Problem details: Copy each entry as written.

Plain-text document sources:

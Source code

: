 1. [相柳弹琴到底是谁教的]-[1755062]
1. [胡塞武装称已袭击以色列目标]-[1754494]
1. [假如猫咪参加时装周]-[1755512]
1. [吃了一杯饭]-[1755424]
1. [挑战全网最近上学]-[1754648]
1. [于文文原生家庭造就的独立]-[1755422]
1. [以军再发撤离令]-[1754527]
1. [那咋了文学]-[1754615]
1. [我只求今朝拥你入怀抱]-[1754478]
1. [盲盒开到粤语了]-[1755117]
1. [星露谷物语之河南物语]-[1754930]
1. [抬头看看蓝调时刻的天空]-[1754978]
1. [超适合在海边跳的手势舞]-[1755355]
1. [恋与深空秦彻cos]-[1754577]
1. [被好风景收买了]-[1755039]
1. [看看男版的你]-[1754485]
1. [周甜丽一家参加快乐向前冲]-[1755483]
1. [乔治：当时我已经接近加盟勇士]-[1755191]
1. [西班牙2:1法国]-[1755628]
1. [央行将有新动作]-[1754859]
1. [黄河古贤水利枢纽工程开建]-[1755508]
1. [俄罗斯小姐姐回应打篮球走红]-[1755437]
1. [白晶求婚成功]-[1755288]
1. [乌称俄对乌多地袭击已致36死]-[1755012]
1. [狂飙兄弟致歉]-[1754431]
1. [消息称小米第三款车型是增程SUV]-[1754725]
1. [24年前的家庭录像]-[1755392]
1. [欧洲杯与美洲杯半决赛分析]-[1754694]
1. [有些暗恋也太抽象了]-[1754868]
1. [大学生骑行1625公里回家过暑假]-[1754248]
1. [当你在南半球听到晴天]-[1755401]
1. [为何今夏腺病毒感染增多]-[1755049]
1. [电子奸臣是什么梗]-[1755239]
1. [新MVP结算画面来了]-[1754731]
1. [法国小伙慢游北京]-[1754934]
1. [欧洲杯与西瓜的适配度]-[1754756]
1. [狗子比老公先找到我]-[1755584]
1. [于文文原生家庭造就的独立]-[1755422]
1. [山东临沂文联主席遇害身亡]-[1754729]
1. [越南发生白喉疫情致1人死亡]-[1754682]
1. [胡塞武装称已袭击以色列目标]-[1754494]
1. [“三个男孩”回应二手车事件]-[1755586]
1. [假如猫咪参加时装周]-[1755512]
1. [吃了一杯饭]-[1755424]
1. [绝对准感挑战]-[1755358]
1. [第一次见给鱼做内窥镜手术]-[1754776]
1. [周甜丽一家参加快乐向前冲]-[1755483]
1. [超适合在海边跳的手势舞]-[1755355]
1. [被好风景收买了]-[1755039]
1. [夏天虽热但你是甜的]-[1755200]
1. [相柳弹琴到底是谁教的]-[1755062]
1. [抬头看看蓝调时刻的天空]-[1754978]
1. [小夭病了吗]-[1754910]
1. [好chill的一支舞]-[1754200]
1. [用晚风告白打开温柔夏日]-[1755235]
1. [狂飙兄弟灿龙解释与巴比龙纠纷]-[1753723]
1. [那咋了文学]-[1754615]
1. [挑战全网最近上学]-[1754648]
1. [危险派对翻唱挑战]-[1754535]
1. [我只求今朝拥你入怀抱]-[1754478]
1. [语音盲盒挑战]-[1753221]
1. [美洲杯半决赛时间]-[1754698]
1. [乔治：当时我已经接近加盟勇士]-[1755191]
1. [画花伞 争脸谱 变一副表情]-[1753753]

The answer:
Source code

: 1. [相柳弹琴到底是谁教的]-[1755062]
1. [胡塞武装称已袭击以色列目标]-[1754494]
1. [假如猫咪参加时装周]-[1755512]
1. [吃了一杯饭]-[1755424]
1. [挑战全网最近上学]-[1754648]
1. [于文文原生家庭造就的独立]-[1755422]
1. [以军再发撤离令]-[1754527]
1. [那咋了文学]-[1754615]
1. [我只求今朝拥你入怀抱]-[1754478]
1. [盲盒开到粤语了]-[1755117]
1. [星露谷物语之河南物语]-[1754930]
1. [抬头看看蓝调时刻的天空]-[1754978]
1. [超适合在海边跳的手势舞]-[1755355]
1. [恋与深空秦彻cos]-[1754577]
1. [被好风景收买了]-[1755039]
1. [看看男版的你]-[1754485]
1. [周甜丽一家参加快乐向前冲]-[1755483]
1. [乔治：当时我已经接近加盟勇士]-[1755191]
1. [西班牙2:1法国]-[1755628]
1. [央行将有新动作]-[1754859]
1. [黄河古贤水利枢纽工程开建]-[1755508]
1. [俄罗斯小姐姐回应打篮球走红]-[1755437]
1. [白晶求婚成功]-[1755288]
1. [乌称俄对乌多地袭击已致36死]-[1755012]
1. [狂飙兄弟致歉]-[1754431]
1. [消息称小米第三款车型是增程SUV]-[1754725]
1. [24年前的家庭录像]-[1755392]
1. [欧洲杯与美洲杯半决赛分析]-[1754694]
1. [有些暗恋也太抽象了]-[1754868]
1. [大学生骑行1625公里回家过暑假]-[1754248]
1. [当你在南半球听到晴天]-[1755401]
1. [为何今夏腺病毒感染增多]-[1755049]
1. [电子奸臣是什么梗]-[1755239]
1. [新MVP结算画面来了]-[1754731]
1. [法国小伙慢游北京]-[1754934]
1. [欧洲杯与西瓜的适配度]-[1754756]
1. [狗子比老公先找到我]-[1755584]
1. [于文文原生家庭造就的独立]-[1755422]
1. [山东临沂文联主席遇害身亡]-[1754729]
1. [越南发生白喉疫情致1人死亡]-[1754682]
1. [胡塞武装称已袭击以色列目标]-[1754494]
1. [“三个男孩”回应二手车事件]-[1755586]
1. [假如猫咪参加时装周]-[1755512]
1. [吃了一杯饭]-[1755424]
1. [绝对准感挑战]-[1755358]
1. [第一次见给鱼做内窥镜手术]-[1754776]
1. [周甜丽一家参加快乐向前冲]-[1755483]
1. [超适合在海边跳的手势舞]-[1755355]
1. [被好风景收买了]-[1755039]
1. [夏天虽热但你是甜的]-[1755200]
1. [相柳弹琴到底是谁教的]-[1755062]
1. [抬头看看蓝调时刻的天空]-[1754978]
1. [小夭病了吗]-[1754910]
1. [好chill的一支舞]-[1754200]
1. [用晚风告白打开温柔夏日]-[1755235]
1. [狂飙兄弟灿龙解释与巴比龙纠纷]-[1753723]
1. [那咋了文学]-[1754615]
1. [挑战全网最近上学]-[1754648]
1. [危险派对翻唱挑战]-[1754535]
1. [我只求今朝拥你入怀抱]-[1754478]
1. [语音盲盒挑战]-[1753221]
1. [美洲杯半决赛时间]-[1754698]
1. [乔治：当时我已经接近加盟勇士]-[1755191]
1. [画花伞 争脸谱 变一副表情]-[1753753]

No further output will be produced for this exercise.